[Document images with source code]

************

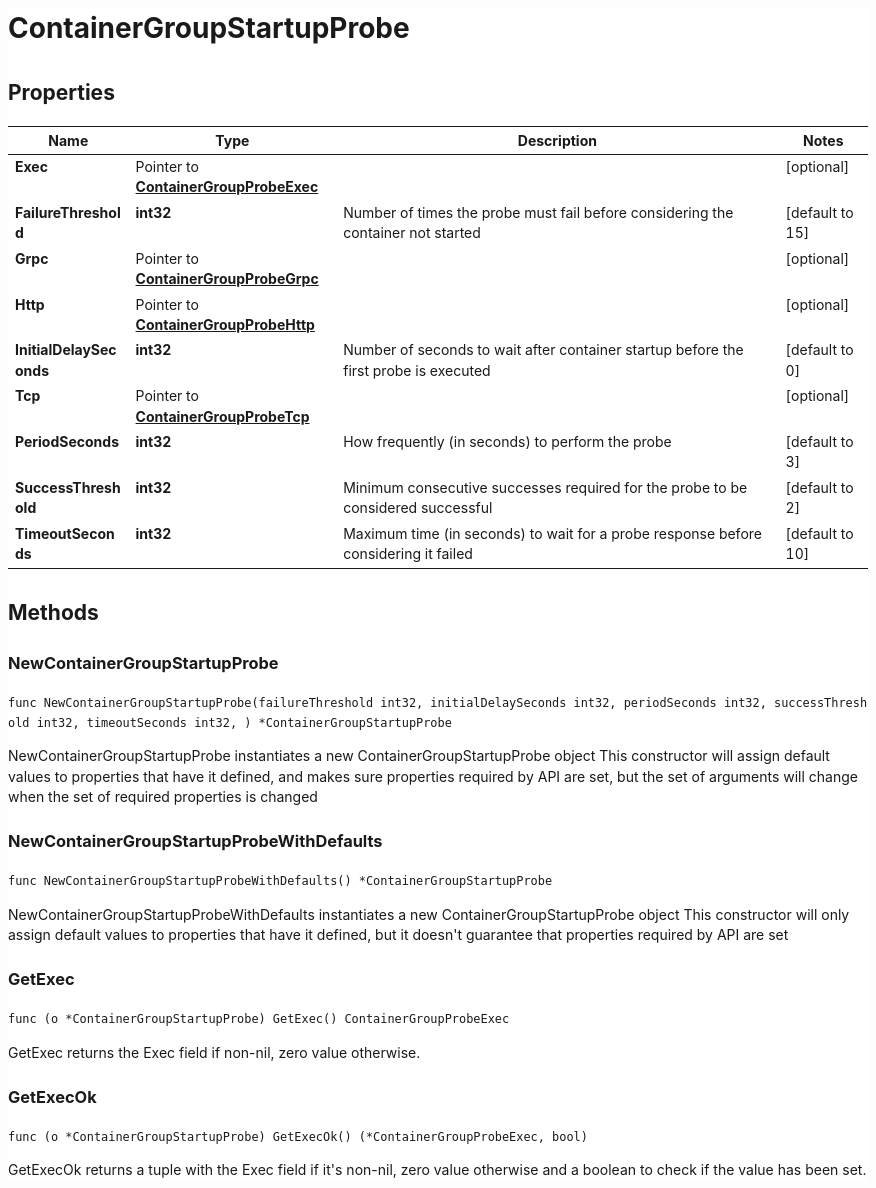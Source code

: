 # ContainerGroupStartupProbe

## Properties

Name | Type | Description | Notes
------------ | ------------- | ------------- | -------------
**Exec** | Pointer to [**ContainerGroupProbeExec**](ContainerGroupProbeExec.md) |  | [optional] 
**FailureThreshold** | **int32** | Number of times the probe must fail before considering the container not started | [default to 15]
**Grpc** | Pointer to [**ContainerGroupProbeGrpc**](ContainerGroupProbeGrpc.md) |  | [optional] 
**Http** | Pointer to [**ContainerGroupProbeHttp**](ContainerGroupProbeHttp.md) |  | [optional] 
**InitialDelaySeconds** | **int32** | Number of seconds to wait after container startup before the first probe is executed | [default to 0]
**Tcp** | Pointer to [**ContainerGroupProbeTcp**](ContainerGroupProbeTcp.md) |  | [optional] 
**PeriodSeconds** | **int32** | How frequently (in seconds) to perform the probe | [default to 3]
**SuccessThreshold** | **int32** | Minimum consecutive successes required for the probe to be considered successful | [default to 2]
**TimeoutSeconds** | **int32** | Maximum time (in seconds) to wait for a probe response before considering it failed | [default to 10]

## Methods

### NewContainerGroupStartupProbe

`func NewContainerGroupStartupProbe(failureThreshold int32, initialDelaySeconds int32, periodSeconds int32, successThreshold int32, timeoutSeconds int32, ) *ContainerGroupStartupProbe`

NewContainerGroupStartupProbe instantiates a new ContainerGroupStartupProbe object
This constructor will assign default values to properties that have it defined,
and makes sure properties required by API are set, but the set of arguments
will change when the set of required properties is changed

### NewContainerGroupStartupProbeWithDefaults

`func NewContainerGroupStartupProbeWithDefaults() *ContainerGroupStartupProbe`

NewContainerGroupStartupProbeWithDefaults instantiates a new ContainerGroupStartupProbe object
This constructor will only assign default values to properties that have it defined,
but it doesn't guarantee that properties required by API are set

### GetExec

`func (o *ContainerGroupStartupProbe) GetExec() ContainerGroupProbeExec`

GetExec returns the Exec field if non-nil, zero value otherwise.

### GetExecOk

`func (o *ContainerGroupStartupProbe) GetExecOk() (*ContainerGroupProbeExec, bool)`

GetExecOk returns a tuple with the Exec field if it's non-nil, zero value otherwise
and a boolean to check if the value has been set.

************

■ **What you have to do**: Going through the data above, count the lines where the string "required" appears, and answer with only that number.

■ **Task answer**: 4